The non-conforming sector is led largely by influential packagers who are canny enough to see through irrelevant criteria and add-ons.
Differentiation in a crowded marketplace is not easy and there is simply not going to be enough near-prime business for everyone.
So, will we see more lenders taking risks?
Repossession stance
The worst case scenario for those with severe financial problems is repossession. For non-conforming mortgage lenders, this is not a straightforward issue.
Clearly, those with financial problems are a key target market. But, irresponsible lending to those who are unable to meet their obligations is going to bring the sector into disrepute. It takes time for those whose properties have been repossessed to turn into new customers.
Many lenders will now take a more proactive stance towards managing repossessions than when compared to the last UK property crash in the early 1990s.
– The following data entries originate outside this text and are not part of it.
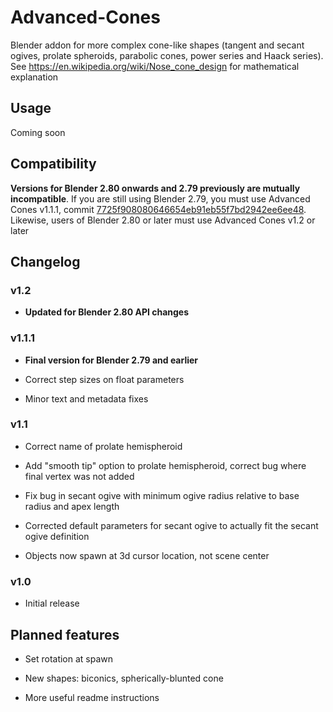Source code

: # Advanced-Cones
Blender addon for more complex cone-like shapes (tangent and secant ogives, prolate spheroids, parabolic cones, power series and Haack series). See https://en.wikipedia.org/wiki/Nose_cone_design for mathematical explanation

## Usage

Coming soon

## Compatibility

**Versions for Blender 2.80 onwards and 2.79 previously are mutually incompatible**. If you are still using Blender 2.79, you must use Advanced Cones v1.1.1, commit [7725f908080646654eb91eb55f7bd2942ee6ee48](https://github.com/brickmack/Advanced-Cones/blob/7725f908080646654eb91eb55f7bd2942ee6ee48/advancedCones.py). Likewise, users of Blender 2.80 or later must use Advanced Cones v1.2 or later

## Changelog

### v1.2

* **Updated for Blender 2.80 API changes**

### v1.1.1

* **Final version for Blender 2.79 and earlier**

* Correct step sizes on float parameters

* Minor text and metadata fixes

### v1.1

* Correct name of prolate hemispheroid

* Add "smooth tip" option to prolate hemispheroid, correct bug where final vertex was not added

* Fix bug in secant ogive with minimum ogive radius relative to base radius and apex length

* Corrected default parameters for secant ogive to actually fit the secant ogive definition

* Objects now spawn at 3d cursor location, not scene center


### v1.0

* Initial release

## Planned features

* Set rotation at spawn

* New shapes: biconics, spherically-blunted cone

* More useful readme instructions
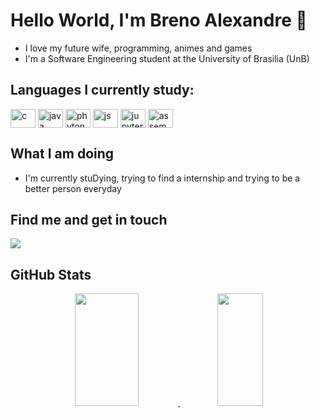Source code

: # Hello World, I'm Breno Alexandre 👾
- I love my future wife, programming, animes and games
- I'm a Software Engineering student at the University of Brasilia (UnB)
## Languages I currently study:
<div class="ling" style="display: inline_block">
  <img align="center" alt="c" height="30" width="40" src="https://icongr.am/devicon/c-original.svg">
  <img align="center" alt="java" height="30" width="40" src="https://icongr.am/devicon/java-original.svg">
  <img align="center" alt="phyton" height="30" width="40" src="https://icongr.am/devicon/python-original.svg">
  <img align="center" alt="js" height="30" width="40" src="https://icongr.am/devicon/javascript-original.svg?size=128&color=currentColor">
  <img align="center" alt="jupyter" height="30" width="40" src="https://upload.wikimedia.org/wikipedia/commons/3/38/Jupyter_logo.svg">
  <img align="center" alt="assembly" height="30" width="40" src="https://cdn.iconscout.com/icon/free/png-512/free-asm-file-912991.png?f=avif&w=256">
</div>

## What I am doing
- I'm currently stuDying, trying to find a internship and trying to be a better person everyday
## Find me and get in touch
<div> 
  <a href = "mailto:i000090000@gmail.com"><img src="https://img.shields.io/badge/-Gmail-%23333?style=for-the-badge&logo=gmail&logoColor=white" target="_blank"></a>
</div>

## GitHub Stats
<div align="center">
  <a href="https://github.com/brenoalexandre0">
  <img width="45%" height="180em" src="https://github-readme-stats.vercel.app/api?username=brenoalexandre0&show_icons=true&theme=tokyonight"/>
  <img width="38%" height="180em" src="https://github-readme-stats.vercel.app/api/top-langs/?username=brenoalexandre0&layout=compact&theme=tokyonight"/>
</div>
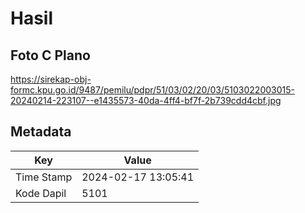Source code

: # Hasil

## Foto C Plano

https://sirekap-obj-formc.kpu.go.id/9487/pemilu/pdpr/51/03/02/20/03/5103022003015-20240214-223107--e1435573-40da-4ff4-bf7f-2b739cdd4cbf.jpg


## Metadata

| Key        | Value               |
| ---------- | ------------------- |
| Time Stamp | 2024-02-17 13:05:41 |
| Kode Dapil | 5101                |



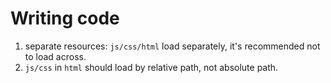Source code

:# Writing code

1. separate resources: `js/css/html` load separately, it's recommended not to load across.
2. `js/css` in `html` should load by relative path, not absolute path. 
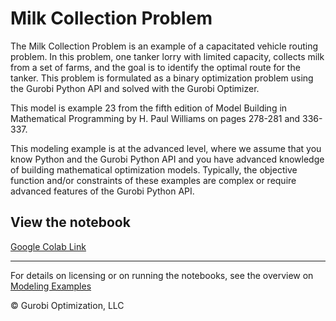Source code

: # Milk Collection Problem

The Milk Collection Problem is an example of a capacitated vehicle routing problem. In this problem, one tanker 
lorry with limited capacity, collects milk from a set of farms, and the goal is to identify the optimal route 
for the tanker. This problem is formulated as a binary optimization problem using the Gurobi Python API and solved 
with the Gurobi Optimizer.

This model is example 23 from the fifth edition of Model Building in Mathematical Programming by H. Paul Williams 
on pages 278-281 and 336-337.

This modeling example is at the advanced level, where we assume that you know Python and the Gurobi Python API 
and you have  advanced knowledge of building mathematical optimization models. Typically, the objective function 
and/or constraints of these examples are complex or require advanced features of the Gurobi Python API.


## View the notebook

[Google Colab Link](https://colab.research.google.com/github/Gurobi/modeling-examples/blob/master/milk_collection/milk_collection.ipynb)

----
For details on licensing or on running the notebooks, see the overview on [Modeling Examples](../)

© Gurobi Optimization, LLC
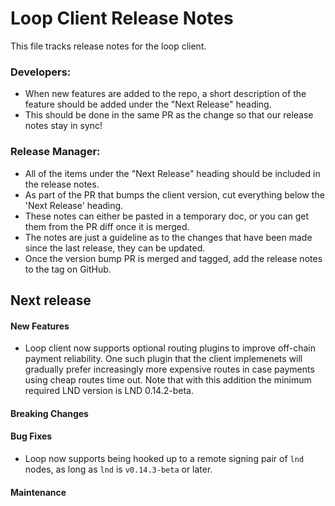 # Loop Client Release Notes
This file tracks release notes for the loop client. 

### Developers: 
* When new features are added to the repo, a short description of the feature should be added under the "Next Release" heading.
* This should be done in the same PR as the change so that our release notes stay in sync!

### Release Manager: 
* All of the items under the "Next Release" heading should be included in the release notes.
* As part of the PR that bumps the client version, cut everything below the 'Next Release' heading. 
* These notes can either be pasted in a temporary doc, or you can get them from the PR diff once it is merged. 
* The notes are just a guideline as to the changes that have been made since the last release, they can be updated.
* Once the version bump PR is merged and tagged, add the release notes to the tag on GitHub.

## Next release

#### New Features

* Loop client now supports optional routing plugins to improve off-chain payment
  reliability. One such plugin that the client implemenets will gradually prefer
  increasingly more expensive routes in case payments using cheap routes time out.
  Note that with this addition the minimum required LND version is LND 0.14.2-beta.

#### Breaking Changes

#### Bug Fixes

* Loop now supports being hooked up to a remote signing pair of `lnd` nodes,
  as long as `lnd` is `v0.14.3-beta` or later.

#### Maintenance
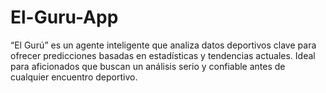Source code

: # El-Guru-App
“El Gurú” es un agente inteligente que analiza datos deportivos clave para ofrecer predicciones basadas en estadísticas y tendencias actuales. Ideal para aficionados que buscan un análisis serio y confiable antes de cualquier encuentro deportivo.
Where possible, we will seek to find a way for the individual to remain in the property if a way can be found for them to get payments back on track.
But, while it is a last option, at the end of 2006, repossessions rose by 65 per cent on the previous year, which, on paper, appears frightening. In fact, the total figures were 17,000 – or one in every 690 mortgages.
These numbers are, in reality, not overly alarming. Even so, this is a warning for lenders across the board. Repossessions – aside from the moral factor – are untidy to deal with. Any lender that ends up with too many is likely to become an acquisition target or may withdraw from the market.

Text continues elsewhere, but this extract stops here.